Version officielle

(The Great Forgetting)

  1. La possibilité d’une île

    Jack Felter, professeur d’histoire en lycée, revient à Franklin Mills, Ohio, car son père, un vétéran du Vietnam, sombre de plus en plus dans la démence. Il y retrouve Sam, son amour de jeunesse, dont le mari, Tony, a disparu. Jack accepte de l’aider, mais la seule personne qui semble pouvoir l’épauler dans ses recherches est Cole Monroe, un ado schizophrène qui est persuadé d’un immense complot. Et si, pour retrouver Tony, Jack allait devoir affronter l’un des plus grands complots de l’Histoire ? En sortira-t-il indemne ?

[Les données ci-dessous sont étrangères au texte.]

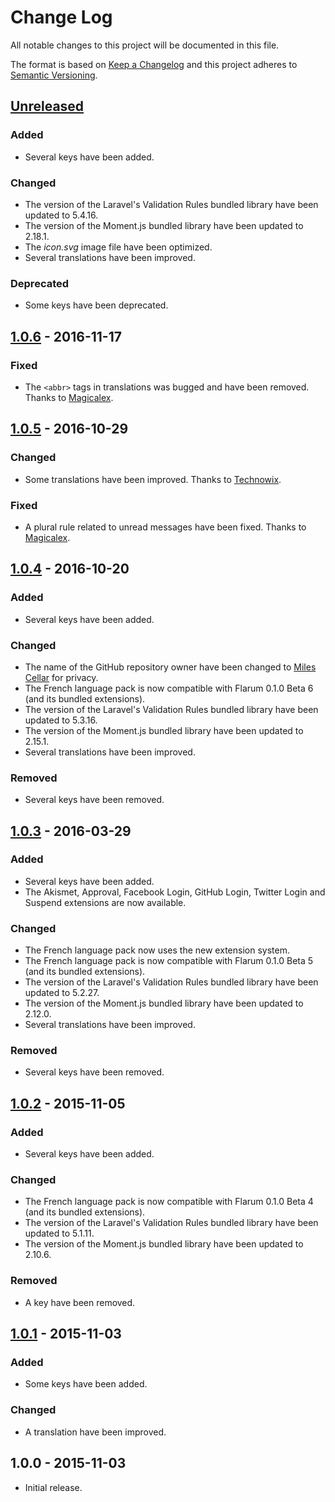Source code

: # Change Log
All notable changes to this project will be documented in this file.

The format is based on [Keep a Changelog](http://keepachangelog.com/) and this project adheres to [Semantic Versioning](http://semver.org/).

## [Unreleased](https://github.com/milescellar/flarum-ext-french/compare/v1.0.5...HEAD)
### Added
- Several keys have been added.

### Changed
- The version of the Laravel's Validation Rules bundled library have been updated to 5.4.16.
- The version of the Moment.js bundled library have been updated to 2.18.1.
- The _icon.svg_ image file have been optimized.
- Several translations have been improved.

### Deprecated
- Some keys have been deprecated.

## [1.0.6](https://github.com/milescellar/flarum-ext-french/compare/v1.0.5...v1.0.6) - 2016-11-17
### Fixed
- The `<abbr>` tags in translations was bugged and have been removed. Thanks to [Magicalex](https://github.com/Magicalex).

## [1.0.5](https://github.com/milescellar/flarum-ext-french/compare/v1.0.4...v1.0.5) - 2016-10-29
### Changed
- Some translations have been improved. Thanks to [Technowix](https://github.com/Technowix).

### Fixed
- A plural rule related to unread messages have been fixed. Thanks to [Magicalex](https://github.com/Magicalex).

## [1.0.4](https://github.com/milescellar/flarum-ext-french/compare/v1.0.3...v1.0.4) - 2016-10-20
### Added
- Several keys have been added.

### Changed
- The name of the GitHub repository owner have been changed to [Miles Cellar](https://github.com/milescellar) for privacy.
- The French language pack is now compatible with Flarum 0.1.0 Beta 6 (and its bundled extensions).
- The version of the Laravel's Validation Rules bundled library have been updated to 5.3.16.
- The version of the Moment.js bundled library have been updated to 2.15.1.
- Several translations have been improved.

### Removed
- Several keys have been removed.

## [1.0.3](https://github.com/milescellar/flarum-ext-french/compare/v1.0.2...v1.0.3) - 2016-03-29
### Added
- Several keys have been added.
- The Akismet, Approval, Facebook Login, GitHub Login, Twitter Login and Suspend extensions are now available.

### Changed
- The French language pack now uses the new extension system.
- The French language pack is now compatible with Flarum 0.1.0 Beta 5 (and its bundled extensions).
- The version of the Laravel's Validation Rules bundled library have been updated to 5.2.27.
- The version of the Moment.js bundled library have been updated to 2.12.0.
- Several translations have been improved.

### Removed
- Several keys have been removed.

## [1.0.2](https://github.com/milescellar/flarum-ext-french/compare/v1.0.1...v1.0.2) - 2015-11-05
### Added
- Several keys have been added.

### Changed
- The French language pack is now compatible with Flarum 0.1.0 Beta 4 (and its bundled extensions).
- The version of the Laravel's Validation Rules bundled library have been updated to 5.1.11.
- The version of the Moment.js bundled library have been updated to 2.10.6.

### Removed
- A key have been removed.

## [1.0.1](https://github.com/milescellar/flarum-ext-french/compare/v1.0.0...v1.0.1) - 2015-11-03
### Added
- Some keys have been added.

### Changed
- A translation have been improved.

## 1.0.0 - 2015-11-03
- Initial release.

    Après L’Obsession, voici le deuxième ouvrage de James Renner, assurément un livre à ne pas mettre entre toutes les mains. Car il s’agit d’un immense délire littéraire, dont on a parfois bien du mal à cerner la part volontaire de fiction, voire de facticité, insufflée par l’auteur, et ce à quoi il peut éventuellement croire. Quatre cents pages qui galopent à toute allure, sans la moindre retenue, au gré d’une écriture particulièrement simple, presque élémentaire, avec un lot incroyable de rebondissements. Est-ce que vous croyez à la fluoration de l’eau pour abrutir les masses de consommateurs ? Aux chemtrails ? Aux dessins inscrits sur les affiches le long des routes pour indiquer des points névralgiques ? A l’hypothèse du temps fantôme, à cause de laquelle trois cents années auraient disparu ? A une conjuration mondialisée du Grand Oubli, rendant amnésiques les foules pour faire disparaître certains événements traumatisants ? Peut-être trouverez-vous cela même complètement aberrant, voire ridicule ? Et vous savez quoi ? James Renner a osé. Il a tissé une intrigue solide, nouée avec expertise, et semble prendre un plaisir consommé à tirer sur quelques-uns des brins de textile s’échappant de la pelote, nous entraînant avec lui sur les chemins audacieux du complotisme. Là où nombre d’auteurs, par fanatisme ou au contraire par retenue, se seraient lamentablement cassé la figure, James Renner, lui, y va franchement, mais toujours avec finesse, plus exactement en nous plongeant dans ce grand bain amniotique de la conspiration internationalisée, à faire passer les auteurs de la série X-Files pour d’aimables plaisantins à l’imagination étroite. Des personnages savoureux, tous dépeints de manière lapidaire, de Jack Felter à Cole Monroe en passant par le Capitaine (le père de Jack), Sam, ou encore ces étranges individus appelés Les Chiens. Une équipée sacrément échevelée, où le loufoque le dispute à la plus impitoyable des logiques, jusqu’à un épilogue dantesque, pour une réécriture particulièrement audacieuse d’un épisode traumatisant du cours de notre civilisation.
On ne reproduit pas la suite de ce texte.